[Opening SOURCE DATA section]
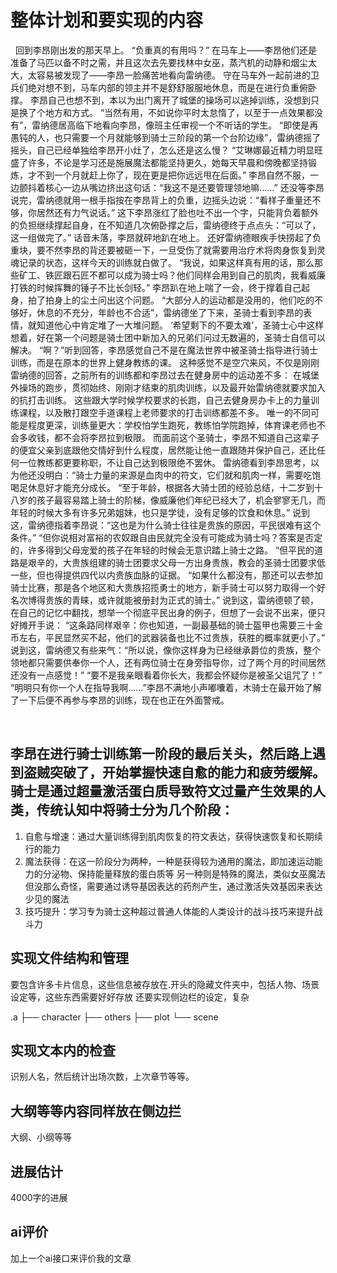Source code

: # 整体计划和要实现的内容
 
回到李昂刚出发的那天早上。
“负重真的有用吗？”
在马车上——李昂他们还是准备了马匹以备不时之需，并且这次去先要找林中女巫，蒸汽机的动静和烟尘太大，太容易被发现了——李昂一脸痛苦地看向雷纳德。
守在马车外一起前进的卫兵们绝对想不到，马车内部的领主并不是舒舒服服地休息，而是在进行负重俯卧撑。
李昂自己也想不到，本以为出门离开了城堡的操场可以逃掉训练，没想到只是换了个地方和方式。
“当然有用，不如说你平时太怠惰了，以至于一点效果都没有”，雷纳德居高临下地看向李昂，像班主任审视一个不听话的学生。
“即使是再愚钝的人，也只需要一个月就能够到骑士三阶段的第一个台阶边缘”，雷纳德摇了摇头，自己已经单独给李昂开小灶了，怎么还是这么慢？
“艾琳娜最近精力明显旺盛了许多，不论是学习还是施展魔法都能坚持更久，她每天早晨和傍晚都坚持锻炼，才不到一个月就赶上你了，现在更是把你远远甩在后面。”
李昂自然不服，一边颤抖着核心一边从嘴边挤出这句话：“我这不是还要管理领地嘛……”
还没等李昂说完，雷纳德就用一根手指按在李昂背上的负重，边摇头边说：“看样子重量还不够，你居然还有力气说话。”
这下李昂涨红了脸也吐不出一个字，只能背负着额外的负担继续撑起自身，在不知道几次俯卧撑之后，雷纳德终于点点头：“可以了，这一组做完了。”
话音未落，李昂就砰地趴在地上。
还好雷纳德眼疾手快捞起了负重块，要不然李昂的背还要被砸一下，一旦受伤了就需要用治疗术将肉身恢复到灵魂记录的状态，这样今天的训练就白做了。
“我说，如果这样真有用的话，那么那些矿工、铁匠跟石匠不都可以成为骑士吗？他们同样会用到自己的肌肉，我看威廉打铁的时候挥舞的锤子不比长剑轻。”
李昂趴在地上喘了一会，终于撑着自己起身，拍了拍身上的尘土问出这个问题。
“大部分人的运动都是没用的，他们吃的不够好，休息的不充分，年龄也不合适”，雷纳德坐了下来，圣骑士看到李昂的表情，就知道他心中肯定堆了一大堆问题。
‘希望剩下的不要太难’，圣骑士心中这样想着，好在第一个问题是骑士团中新加入的兄弟们问过无数遍的，圣骑士自信可以解决。
“啊？”听到回答，李昂感觉自己不是在魔法世界中被圣骑士指导进行骑士训练，而是在原本的世界上健身教练的课。
这种感觉不是空穴来风，不仅是刚刚雷纳德的回答，之前所有的训练都和李昂过去在健身房中的运动差不多：
在城堡外操场的跑步，贯彻始终、刚刚才结束的肌肉训练，以及最开始雷纳德就要求加入的抗打击训练。
这些跟大学时候学校要求的长跑，自己去健身房办卡上的力量训练课程，以及散打跟空手道课程上老师要求的打击训练都差不多。
唯一的不同可能是程度更深，训练量更大：学校怕学生跑死，教练怕学院跑掉，体育课老师也不会多收钱，都不会将李昂拉到极限。
而面前这个圣骑士，李昂不知道自己这辈子的便宜父亲到底跟他交情好到什么程度，居然能让他一直跟随并保护自己，还比任何一位教练都更要称职，不让自己达到极限绝不罢休。
雷纳德看到李昂思考，以为他还没明白：“骑士力量的来源是血肉中的符文，它们就和肌肉一样，需要吃饱喝足休息好才能充分成长。
“至于年龄，根据各大骑士团的经验总结，十二岁到十八岁的孩子最容易踏上骑士的阶梯，像威廉他们年纪已经大了，机会寥寥无几，而年轻的时候大多有许多兄弟姐妹，也只是学徒，没有足够的饮食和休息。”
说到这，雷纳德指着李昂说：“这也是为什么骑士往往是贵族的原因，平民很难有这个条件。”
“但你说相对富裕的农奴跟自由民就完全没有可能成为骑士吗？答案是否定的，许多得到父母宠爱的孩子在年轻的时候会无意识踏上骑士之路。
“但平民的道路是艰辛的，大贵族组建的骑士团要求父母一方出身贵族，教会的圣骑士团要求低一些，但也得提供四代以内贵族血脉的证据。
“如果什么都没有，那还可以去参加骑士比赛，那是各个地区和大贵族招揽勇士的地方，新手骑士可以努力取得一个好名次博得贵族的青睐，或许就能被册封为正式的骑士。”
说到这，雷纳德顿了顿，在自己的记忆中翻找，想举一个彻底平民出身的例子，但想了一会说不出来，便只好摊开手说：
“这条路同样艰辛：你也知道，一副最基础的骑士盔甲也需要三十金币左右，平民显然买不起，他们的武器装备也比不过贵族，获胜的概率就更小了。”
说到这，雷纳德又有些来气：“所以说，像你这样身为已经继承爵位的贵族，整个领地都只需要供奉你一个人，还有两位骑士在身旁指导你，过了两个月的时间居然还没有一点感觉！”
“要不是我亲眼看着你长大，我都会怀疑你是被圣父诅咒了！”
“明明只有你一个人在指导我啊……”李昂不满地小声嘟囔着，木骑士在最开始了解了一下后便不再参与李昂的训练，现在也正在外面警戒。

 
## 李昂在进行骑士训练第一阶段的最后关头，然后路上遇到盗贼突破了，开始掌握快速自愈的能力和疲劳缓解。骑士是通过超量激活蛋白质导致符文过量产生效果的人类，传统认知中将骑士分为几个阶段：
1. 自愈与增速：通过大量训练得到肌肉恢复的符文表达，获得快速恢复和长期续行的能力
2. 魔法获得：在这一阶段分为两种，一种是获得较为通用的魔法，即加速运动能力的分泌物、保持能量释放的蛋白质等
另一种则是特殊的魔法，类似女巫魔法但没那么奇怪，需要通过诱导基因表达的药剂产生，通过激活失效基因来表达少见的魔法
3. 技巧提升：学习专为骑士这种超过普通人体能的人类设计的战斗技巧来提升战斗力

## 实现文件结构和管理
要包含许多卡片信息，这些信息被存放在.开头的隐藏文件夹中，包括人物、场景设定等，这些东西需要好好存放
还要实现侧边栏的设定，复杂

.a
├── character
├── others
├── plot
└── scene

## 实现文本内的检查
识别人名，然后统计出场次数，上次章节等等。

## 大纲等等内容同样放在侧边拦
大纲、小纲等等

## 进展估计
4000字的进展

## ai评价
加上一个ai接口来评价我的文章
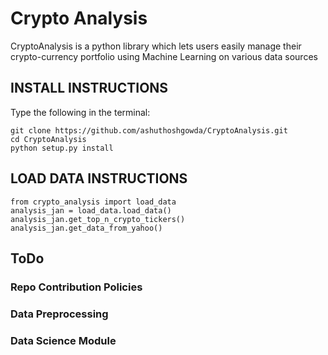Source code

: # Crypto Analysis

CryptoAnalysis is a python library which lets users easily manage their
crypto-currency portfolio using Machine Learning on various data sources

## INSTALL INSTRUCTIONS
Type the following in the terminal:

    git clone https://github.com/ashuthoshgowda/CryptoAnalysis.git
    cd CryptoAnalysis
    python setup.py install


## LOAD DATA INSTRUCTIONS

    from crypto_analysis import load_data
    analysis_jan = load_data.load_data()
    analysis_jan.get_top_n_crypto_tickers()
    analysis_jan.get_data_from_yahoo()

## ToDo

### Repo Contribution Policies
### Data Preprocessing
### Data Science Module

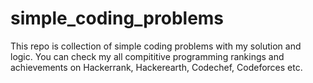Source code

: # simple_coding_problems
This repo is collection of simple coding problems with my solution and logic. You can check my all compititive programming rankings and achievements on Hackerrank, Hackerearth, Codechef, Codeforces etc.
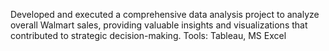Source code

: Developed and executed a comprehensive data analysis project to analyze overall Walmart sales, providing valuable insights and visualizations that contributed to strategic decision-making.
Tools: Tableau, MS Excel
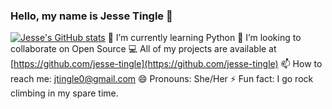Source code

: ### Hello, my name is Jesse Tingle 👋

[![Jesse's GitHub stats](https://github-readme-stats.vercel.app/api?jesse-tingle=jesse-tingle)](https://github.com/jesse-tingle/github-readme-stats)
🌱 I’m currently learning Python
👯 I’m looking to collaborate on Open Source
💻 All of my projects are available at [https://github.com/jesse-tingle](https://github.com/jesse-tingle)
📫 How to reach me: jtingle0@gmail.com
😄 Pronouns: She/Her
⚡ Fun fact: I go rock climbing in my spare time.

<!--
**Jesse-Tingle/Jesse-Tingle** is a ✨ _special_ ✨ repository because its `README.md` (this file) appears on your GitHub profile.

Here are some ideas to get you started:


- 🔭 I’m currently working on ...
-  ...
- 🤔 I’m looking for help with ...
- 💬 Ask me about ...
- 📫 How to reach me: ...
- 😄 Pronouns: ...
- ⚡ Fun fact: ...
-->
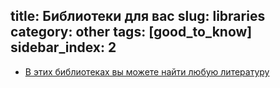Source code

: title: Библиотеки для вас
slug: libraries
category: other
tags: [good_to_know]
sidebar_index: 2
---

- [В этих библиотеках вы можете найти любую литературу](/library/)
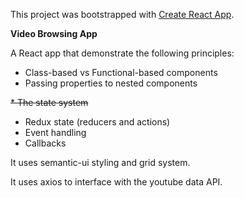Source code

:This project was bootstrapped with [Create React App](https://github.com/facebook/create-react-app).

**Video Browsing App**

A React app that demonstrate the following principles:

* Class-based vs Functional-based components
* Passing properties to nested components

~~* The state system~~
* Redux state (reducers and actions)
* Event handling
* Callbacks

It uses semantic-ui styling and grid system.

It uses axios to interface with the youtube data API.
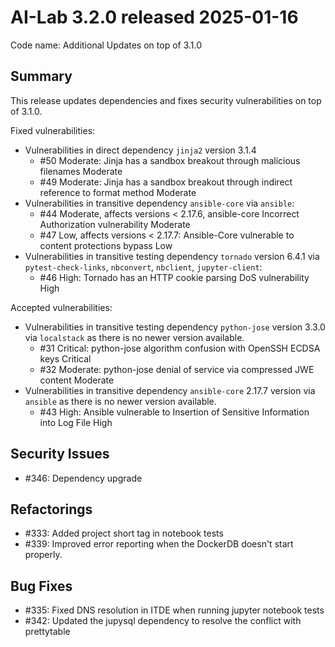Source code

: # AI-Lab 3.2.0 released 2025-01-16

Code name: Additional Updates on top of 3.1.0

## Summary

This release updates dependencies and fixes security vulnerabilities on top of 3.1.0.

Fixed vulnerabilities:

* Vulnerabilities in direct dependency `jinja2` version 3.1.4
  * #50 Moderate: Jinja has a sandbox breakout through malicious filenames Moderate
  * #49 Moderate: Jinja has a sandbox breakout through indirect reference to format method Moderate
* Vulnerabilities in transitive dependency `ansible-core` via `ansible`:
  * #44 Moderate, affects versions < 2.17.6, ansible-core Incorrect Authorization vulnerability Moderate
  * #47 Low, affects versions < 2.17.7: Ansible-Core vulnerable to content protections bypass Low
* Vulnerabilities in transitive testing dependency `tornado` version 6.4.1 via `pytest-check-links`,  `nbconvert`, `nbclient`, `jupyter-client`:
  * #46 High: Tornado has an HTTP cookie parsing DoS vulnerability High

Accepted vulnerabilities:

* Vulnerabilities in transitive testing dependency `python-jose` version 3.3.0 via `localstack` as there is no newer version available.
  * #31 Critical: python-jose algorithm confusion with OpenSSH ECDSA keys Critical
  * #32 Moderate: python-jose denial of service via compressed JWE content Moderate
* Vulnerabilities in transitive dependency `ansible-core` 2.17.7 version via `ansible` as there is no newer version available.
  * #43 High: Ansible vulnerable to Insertion of Sensitive Information into Log File High

## Security Issues

* #346: Dependency upgrade

## Refactorings

* #333: Added project short tag in notebook tests
* #339: Improved error reporting when the DockerDB doesn't start properly.

## Bug Fixes

* #335: Fixed DNS resolution in ITDE when running jupyter notebook tests
* #342: Updated the jupysql dependency to resolve the conflict with prettytable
[Closing SOURCE DATA section]
DIRECTIONS: Which part of the entries opens with the line containing "### Repo Contribution Policies" and closes with the line containing "Jesse Tingle 👋"? Output that part exactly, ends included, pictures excluded.

RESPONSE TO THE TASK:
### Repo Contribution Policies
### Data Preprocessing
### Data Science Module

Source code

: # simple_coding_problems
This repo is collection of simple coding problems with my solution and logic. You can check my all compititive programming rankings and achievements on Hackerrank, Hackerearth, Codechef, Codeforces etc.
Source code

: Developed and executed a comprehensive data analysis project to analyze overall Walmart sales, providing valuable insights and visualizations that contributed to strategic decision-making.
Tools: Tableau, MS Excel
Source code

: ### Hello, my name is Jesse Tingle 👋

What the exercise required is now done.